## Assignment
The lines below that include the word "formula" are to be reported.
-------- Information provided --------
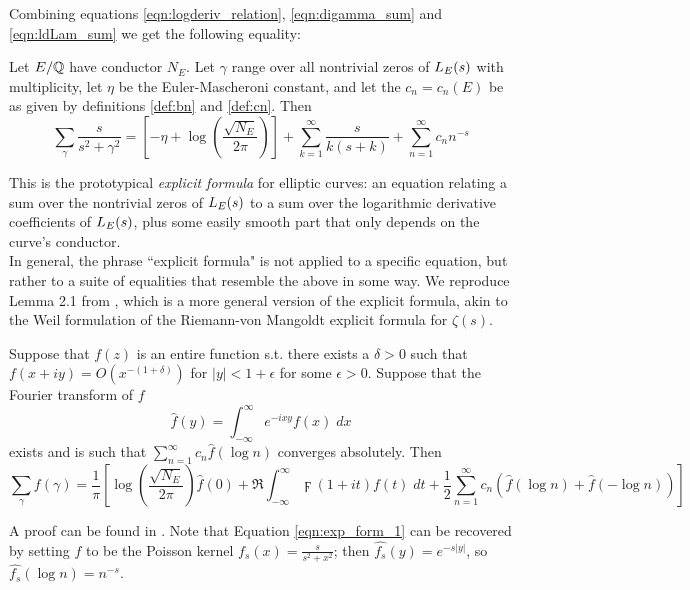 Combining equations \ref{eqn:logderiv_relation}, \ref{eqn:digamma_sum} and \ref{eqn:ldLam_sum} we get the following equality:
\begin{proposition}[GRH]
Let $E/\mathbb{Q}$ have conductor $N_E$. Let $\gamma$ range over all nontrivial zeros of $L_E(s)$ with multiplicity, let $\eta$ be the Euler-Mascheroni constant, and let the $c_n = c_n(E)$ be as given by definitions \ref{def:bn} and \ref{def:cn}. Then
\begin{equation}\label{eqn:exp_form_1}
\sum_{\gamma} \frac{s}{s^2 + \gamma^2} = \left[-\eta + \log\left(\frac{\sqrt{N_E}}{2\pi}\right)\right] + \sum_{k=1}^{\infty} \frac{s}{k(s+k)} + \sum_{n=1}^{\infty} c_n n^{-s}
\end{equation}
\end{proposition}
This is the prototypical {\it explicit formula} for elliptic curves: an equation relating a sum over the nontrivial zeros of $L_E(s)$ to a sum over the logarithmic derivative coefficients of $L_E(s)$, plus some easily smooth part that only depends on the curve's conductor. \\

In general, the phrase ``explicit formula" is not applied to a specific equation, but rather to a suite of equalities that resemble the above in some way. We reproduce Lemma 2.1 from \cite{Bob-2011}, which is a more general version of the explicit formula, akin to the Weil formulation of the Riemann-von Mangoldt explicit formula for $\zeta(s)$.
\begin{lemma}[GRH]
\label{lem:exp_form_2}
Suppose that $f(z)$ is an entire function s.t. there exists a $\delta>0$ such that $f(x+iy) = O(x^{-(1+\delta)})$ for $|y|<1+\epsilon$ for some $\epsilon>0$. Suppose that the Fourier transform of $f$
\begin{equation}
\hat{f}(y) = \int_{-\infty}^{\infty} e^{-i x y}f(x)\; dx
\end{equation}
exists and is such that $\sum_{n=1}^{\infty} c_n \hat{f}\left(\log n\right)$ converges absolutely. Then
\begin{equation}\label{eqn:exp_form_2}
\sum_{\gamma} f(\gamma) = \frac{1}{\pi}\left[\log\left(\frac{\sqrt{N_E}}{2\pi}\right)\hat{f}(0) + \Re\int_{-\infty}^{\infty} \digamma(1+it)f(t) \; dt  + \frac{1}{2} \sum_{n=1}^{\infty} c_n \left( \hat{f}\left(\log n\right) + \hat{f}\left(-\log n\right)\right) \right]
\end{equation}
\end{lemma}
A proof can be found in \cite[Theorem 5.12]{IwKo-2004}. Note that Equation \ref{eqn:exp_form_1} can be recovered by setting $f$ to be the Poisson kernel $f_s(x) = \frac{s}{s^2+x^2}$; then $\hat{f_s}(y) = e^{-s|y|}$, so $\hat{f_s}(\log n) = n^{-s}$. \\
--------
## Task output
This is the prototypical {\it explicit formula} for elliptic curves: an equation relating a sum over the nontrivial zeros of $L_E(s)$ to a sum over the logarithmic derivative coefficients of $L_E(s)$, plus some easily smooth part that only depends on the curve's conductor. \\
In general, the phrase ``explicit formula" is not applied to a specific equation, but rather to a suite of equalities that resemble the above in some way. We reproduce Lemma 2.1 from \cite{Bob-2011}, which is a more general version of the explicit formula, akin to the Weil formulation of the Riemann-von Mangoldt explicit formula for $\zeta(s)$.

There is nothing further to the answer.